Azure Deployment

Before You Start #

This guide assumes that you have already tried HPE Machine Learning Data Management locally and have all of the following installed:

Kubectl
Pachctl
Helm
Azure CLI.

Kubernetes & Openshift Version Support

Kubernetes: HPE Machine Learning Data Management supports the three most recent minor release versions of Kubernetes. If your Kubernetes version is not among these, it is End of Life (EOL) and unsupported. This ensures HPE Machine Learning Data Management users access to the latest Kubernetes features and bug fixes.
Openshift: HPE Machine Learning Data Management is compatible with OpenShift versions within the “Full Support” window.
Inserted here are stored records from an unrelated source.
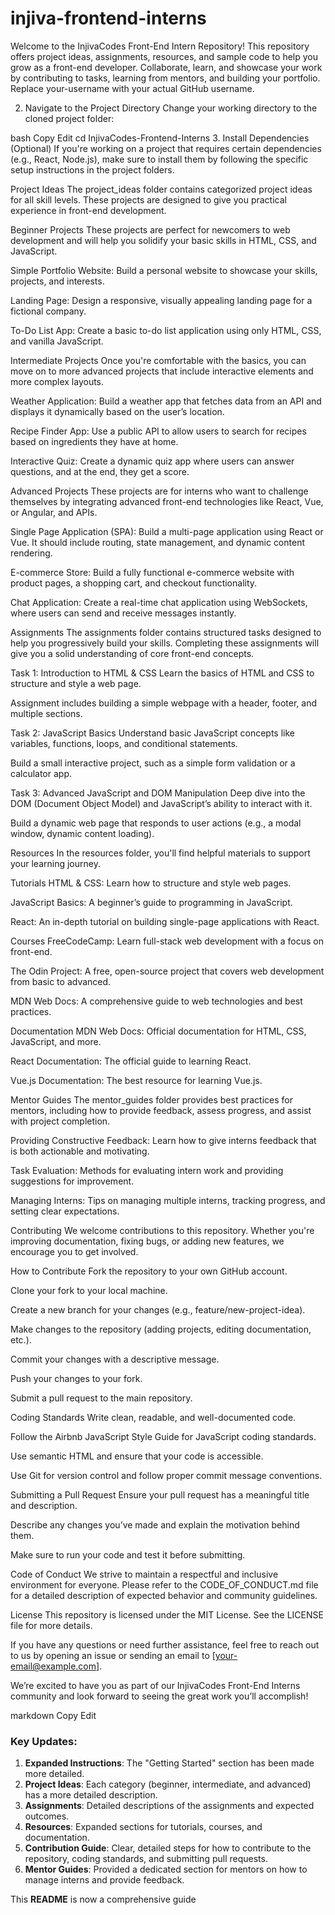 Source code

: # injiva-frontend-interns
Welcome to the InjivaCodes Front-End Intern Repository! This repository offers project ideas, assignments, resources, and sample code to help you grow as a front-end developer. Collaborate, learn, and showcase your work by contributing to tasks, learning from mentors, and building your portfolio.
Replace your-username with your actual GitHub username.

2. Navigate to the Project Directory
Change your working directory to the cloned project folder:

bash
Copy
Edit
cd InjivaCodes-Frontend-Interns
3. Install Dependencies (Optional)
If you're working on a project that requires certain dependencies (e.g., React, Node.js), make sure to install them by following the specific setup instructions in the project folders.

Project Ideas
The project_ideas folder contains categorized project ideas for all skill levels. These projects are designed to give you practical experience in front-end development.

Beginner Projects
These projects are perfect for newcomers to web development and will help you solidify your basic skills in HTML, CSS, and JavaScript.

Simple Portfolio Website: Build a personal website to showcase your skills, projects, and interests.

Landing Page: Design a responsive, visually appealing landing page for a fictional company.

To-Do List App: Create a basic to-do list application using only HTML, CSS, and vanilla JavaScript.

Intermediate Projects
Once you're comfortable with the basics, you can move on to more advanced projects that include interactive elements and more complex layouts.

Weather Application: Build a weather app that fetches data from an API and displays it dynamically based on the user’s location.

Recipe Finder App: Use a public API to allow users to search for recipes based on ingredients they have at home.

Interactive Quiz: Create a dynamic quiz app where users can answer questions, and at the end, they get a score.

Advanced Projects
These projects are for interns who want to challenge themselves by integrating advanced front-end technologies like React, Vue, or Angular, and APIs.

Single Page Application (SPA): Build a multi-page application using React or Vue. It should include routing, state management, and dynamic content rendering.

E-commerce Store: Build a fully functional e-commerce website with product pages, a shopping cart, and checkout functionality.

Chat Application: Create a real-time chat application using WebSockets, where users can send and receive messages instantly.

Assignments
The assignments folder contains structured tasks designed to help you progressively build your skills. Completing these assignments will give you a solid understanding of core front-end concepts.

Task 1: Introduction to HTML & CSS
Learn the basics of HTML and CSS to structure and style a web page.

Assignment includes building a simple webpage with a header, footer, and multiple sections.

Task 2: JavaScript Basics
Understand basic JavaScript concepts like variables, functions, loops, and conditional statements.

Build a small interactive project, such as a simple form validation or a calculator app.

Task 3: Advanced JavaScript and DOM Manipulation
Deep dive into the DOM (Document Object Model) and JavaScript’s ability to interact with it.

Build a dynamic web page that responds to user actions (e.g., a modal window, dynamic content loading).

Resources
In the resources folder, you'll find helpful materials to support your learning journey.

Tutorials
HTML & CSS: Learn how to structure and style web pages.

JavaScript Basics: A beginner’s guide to programming in JavaScript.

React: An in-depth tutorial on building single-page applications with React.

Courses
FreeCodeCamp: Learn full-stack web development with a focus on front-end.

The Odin Project: A free, open-source project that covers web development from basic to advanced.

MDN Web Docs: A comprehensive guide to web technologies and best practices.

Documentation
MDN Web Docs: Official documentation for HTML, CSS, JavaScript, and more.

React Documentation: The official guide to learning React.

Vue.js Documentation: The best resource for learning Vue.js.

Mentor Guides
The mentor_guides folder provides best practices for mentors, including how to provide feedback, assess progress, and assist with project completion.

Providing Constructive Feedback: Learn how to give interns feedback that is both actionable and motivating.

Task Evaluation: Methods for evaluating intern work and providing suggestions for improvement.

Managing Interns: Tips on managing multiple interns, tracking progress, and setting clear expectations.

Contributing
We welcome contributions to this repository. Whether you're improving documentation, fixing bugs, or adding new features, we encourage you to get involved.

How to Contribute
Fork the repository to your own GitHub account.

Clone your fork to your local machine.

Create a new branch for your changes (e.g., feature/new-project-idea).

Make changes to the repository (adding projects, editing documentation, etc.).

Commit your changes with a descriptive message.

Push your changes to your fork.

Submit a pull request to the main repository.

Coding Standards
Write clean, readable, and well-documented code.

Follow the Airbnb JavaScript Style Guide for JavaScript coding standards.

Use semantic HTML and ensure that your code is accessible.

Use Git for version control and follow proper commit message conventions.

Submitting a Pull Request
Ensure your pull request has a meaningful title and description.

Describe any changes you’ve made and explain the motivation behind them.

Make sure to run your code and test it before submitting.

Code of Conduct
We strive to maintain a respectful and inclusive environment for everyone. Please refer to the CODE_OF_CONDUCT.md file for a detailed description of expected behavior and community guidelines.

License
This repository is licensed under the MIT License. See the LICENSE file for more details.

If you have any questions or need further assistance, feel free to reach out to us by opening an issue or sending an email to [your-email@example.com].

We’re excited to have you as part of our InjivaCodes Front-End Interns community and look forward to seeing the great work you’ll accomplish!

markdown
Copy
Edit

### Key Updates:
1. **Expanded Instructions**: The "Getting Started" section has been made more detailed.
2. **Project Ideas**: Each category (beginner, intermediate, and advanced) has a more detailed description.
3. **Assignments**: Detailed descriptions of the assignments and expected outcomes.
4. **Resources**: Expanded sections for tutorials, courses, and documentation.
5. **Contribution Guide**: Clear, detailed steps for how to contribute to the repository, coding standards, and submitting pull requests.
6. **Mentor Guides**: Provided a dedicated section for mentors on how to manage interns and provide feedback.

This **README** is now a comprehensive guide 
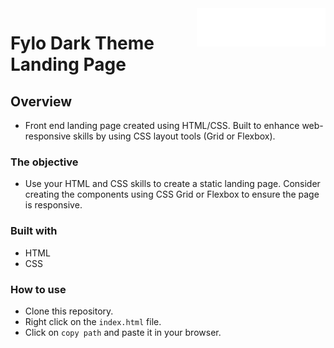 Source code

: <a href="https://mitp7.github.io/Fylo-LandingPage/">
    <img src="images/logo.svg" alt="Fylo-logo" title="Fylo" align="right" height="61" />
</a>

# Fylo Dark Theme Landing Page



## Overview

- Front end landing page created using HTML/CSS. Built to enhance web-responsive
skills by using CSS layout tools (Grid or Flexbox).

### The objective

- Use your HTML and CSS skills to create a static landing page. Consider creating the components using CSS Grid or Flexbox to ensure the page is responsive.



### Built with

- HTML
- CSS



### How to use

- Clone this repository.
- Right click on the `index.html` file.
- Click on `copy path` and paste it in your browser.

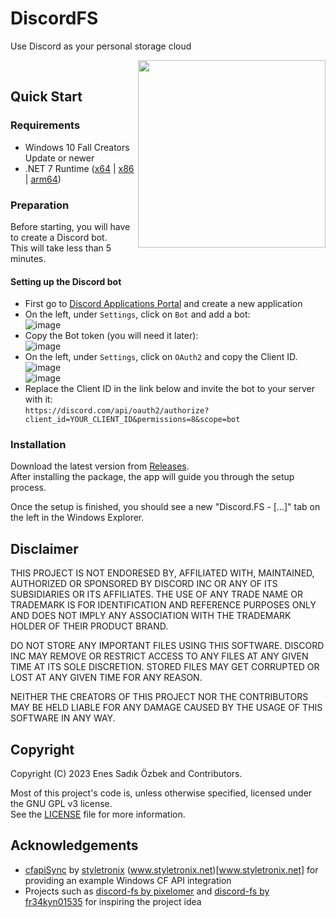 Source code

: # DiscordFS
Use Discord as your personal storage cloud

<img align="right" width="auto" height="300" src="https://user-images.githubusercontent.com/1809172/225082445-b201e99b-2eff-4426-ba00-7e3c633c36ad.png">

<br clear="left"/>

## Quick Start

### Requirements
- Windows 10 Fall Creators Update or newer
- .NET 7 Runtime ([x64](https://dotnet.microsoft.com/en-us/download/dotnet/thank-you/runtime-7.0.3-windows-x64-installer) | [x86](https://dotnet.microsoft.com/en-us/download/dotnet/thank-you/runtime-7.0.3-windows-x86-installer) | [arm64](https://dotnet.microsoft.com/en-us/download/dotnet/thank-you/runtime-7.0.3-windows-arm64-installer))

### Preparation
Before starting, you will have to create a Discord bot.  
This will take less than 5 minutes.  

#### Setting up the Discord bot  
  - First go to [Discord Applications Portal](https://discord.com/developers/applications/) and create a new application 
  - On the left, under `Settings`, click on `Bot` and add a bot:  
       ![image](https://user-images.githubusercontent.com/1809172/225075410-ab913e9c-3d74-4668-aea4-f89a058742ae.png)  
  - Copy the Bot token (you will need it later):  
       ![image](https://user-images.githubusercontent.com/1809172/225076797-fca82c90-dc52-483f-bc93-3e8290709a66.png)  
  - On the left, under `Settings`, click on `OAuth2` and copy the Client ID.  
    ![image](https://user-images.githubusercontent.com/1809172/225078262-539fec5b-9129-441f-96b8-3319e1c56fef.png)  
    ![image](https://user-images.githubusercontent.com/1809172/225078124-743ed2e6-df00-4aaa-a54f-53ef8d82bba0.png)  
  - Replace the Client ID in the link below and invite the bot to your server with it:  
    `https://discord.com/api/oauth2/authorize?client_id=YOUR_CLIENT_ID&permissions=8&scope=bot`

### Installation
Download the latest version from [Releases](https://github.com/Trojaner/DiscordFS/releases).  
After installing the package, the app will guide you through the setup process.  

Once the setup is finished, you should see a new "Discord.FS - [...]" tab on the left in the Windows Explorer.

## Disclaimer
THIS PROJECT IS NOT ENDORESED BY, AFFILIATED WITH, MAINTAINED, AUTHORIZED OR SPONSORED BY DISCORD INC OR ANY OF ITS SUBSIDIARIES OR ITS AFFILIATES.
THE USE OF ANY TRADE NAME OR TRADEMARK IS FOR IDENTIFICATION AND REFERENCE PURPOSES ONLY AND DOES NOT IMPLY ANY 
ASSOCIATION WITH THE TRADEMARK HOLDER OF THEIR PRODUCT BRAND.
  
DO NOT STORE ANY IMPORTANT FILES USING THIS SOFTWARE. 
DISCORD INC MAY REMOVE OR RESTRICT ACCESS TO ANY FILES AT ANY GIVEN TIME AT ITS SOLE DISCRETION. 
STORED FILES MAY GET CORRUPTED OR LOST AT ANY GIVEN TIME FOR ANY REASON. 

NEITHER THE CREATORS OF THIS PROJECT NOR THE CONTRIBUTORS MAY BE HELD LIABLE FOR ANY DAMAGE CAUSED BY THE USAGE OF THIS SOFTWARE IN ANY WAY.

## Copyright
Copyright (C) 2023 Enes Sadık Özbek and Contributors.

Most of this project's code is, unless otherwise specified, licensed under the GNU GPL v3 license.  
See the [LICENSE](https://github.com/Trojaner/DiscordFS/blob/master/LICENSE) file for more information.

## Acknowledgements
- [cfapiSync](https://github.dev/styletronix/cfapiSync) by [styletronix](https://github.com/styletronix) (www.styletronix.net)[www.styletronix.net] for providing an example Windows CF API integration
- Projects such as [discord-fs by pixelomer](https://github.com/pixelomer/discord-fs) and [discord-fs by fr34kyn01535](https://github.com/fr34kyn01535/discord-fs) for inspiring the project idea
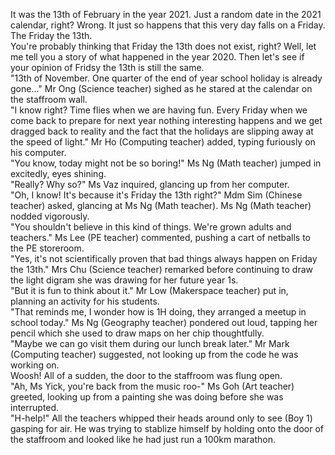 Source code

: It was the 13th of February in the year 2021. Just a random date in the 2021 calendar, right? Wrong. It just so happens that this very day falls on a Friday. The Friday the 13th. <br/>
You're probably thinking that Friday the 13th does not exist, right? Well, let me tell you a story of what happened in the year 2020. Then let's see if your opinion of Fridsy the 13th is still the same. <br/> 
"13th of November. One quarter of the end of year school holiday is already gone..." Mr Ong (Science teacher) sighed as he stared at the calendar on the staffroom wall. <br/>
"I know right? Time flies when we are having fun. Every Friday when we come back to prepare for next year nothing interesting happens and we get dragged back to reality and the fact that the holidays are slipping away at the speed of light." Mr Ho (Computing teacher) added, typing furiously on his computer. <br/>
"You know, today might not be so boring!" Ms Ng (Math teacher) jumped in excitedly, eyes shining. <br/>
"Really? Why so?" Ms Vaz inquired, glancing up from her computer. <br/>
"Oh, I know! It's because it's Friday the 13th right?" Mdm Sim (Chinese teacher) asked, glancing at Ms Ng (Math teacher). Ms Ng (Math teacher) nodded vigorously. <br/> 
"You shouldn't believe in this kind of things. We're grown adults and teachers." Ms Lee (PE teacher) commented, pushing a cart of netballs to the PE storeroom. <br/>
"Yes, it's not scientifically proven that bad things always happen on Friday the 13th." Mrs Chu (Science teacher) remarked before continuing to draw the light digram she was drawing for her future year 1s. <br/>
"But it is fun to think about it." Mr Low (Makerspace teacher) put in, planning an activity for his students. <br/>
"That reminds me, I wonder how is 1H doing, they arranged a meetup in school today." Ms Ng (Geography teacher) pondered out loud, tapping her pencil which she used to draw maps on her chip thoughtfully. <br/>
"Maybe we can go visit them during our lunch break later." Mr Mark (Computing teacher) suggested, not looking up from the code he was working on. <br/>
Woosh! All of a sudden, the door to the staffroom was flung open. <br/>
"Ah, Ms Yick, you're back from the music roo-" Ms Goh (Art teacher) greeted, looking up from a painting she was doing before she was interrupted. <br/>
"H-help!" All the teachers whipped their heads around only to see (Boy 1) gasping for air. He was trying to stablize himself by holding onto the door of the staffroom and looked like he had just run a 100km marathon. <br/>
Hardened Security and Dependency Considerations

If you are deploying in a hardened security environment, such as within the DoD community or other regulated sectors, consider downloading and installing HPE Machine Learning Data Management from Iron Bank, a hardened container registry.

MLDM images may be pulled from Iron Bank by updating the global registry setting in the MLDM Helm chart values.yaml to use registry1.dso.mil/, e.g.

global:
  ...
  image:
    registry: registry1.dso.mil/

Additionally, note that the MLDM Helm chart relies on the Bitnami image and its associated sub-chart. If the Bitnami image is unavailable or if your available PostgreSQL image cannot be managed through the Bitnami sub-chart, you will need to install PostgreSQL separately. Refer to Global Helm Chart Values for details on specifying your separate PostgreSQL instance. Also, refer to Non-Bundled Database Setup for more detail on using your own PostgreSQL instance with MLDM.

If you have questions, please reach out to your Customer Support Engineer for assistance before proceeding.

1. Create an AKS Cluster #

You can deploy Kubernetes on Azure by following the official Azure Kubernetes Service documentation, use the quickstart walkthrough, or follow the steps in this section.

At a minimum, you will need to specify the parameters below:

Variable	Description
RESOURCE_GROUP	A unique name for the resource group where HPE Machine Learning Data Management is deployed. For example, `pach-resource-group`.
LOCATION	An Azure availability zone where AKS is available. For example, `centralus`.
NODE_SIZE	The size of the Kubernetes virtual machine (VM) instances. To avoid performance issues, HPE Machine Learning Data Management recommends that you set this value to at least `Standard_DS4_v2` which gives you 8 CPUs, 28 Gib of Memory, 56 Gib SSD. In any case, use VMs that support premium storage. See Azure VM sizes for details around which sizes support Premium storage.
CLUSTER_NAME	A unique name for the HPE Machine Learning Data Management cluster. For example, `pach-aks-cluster`.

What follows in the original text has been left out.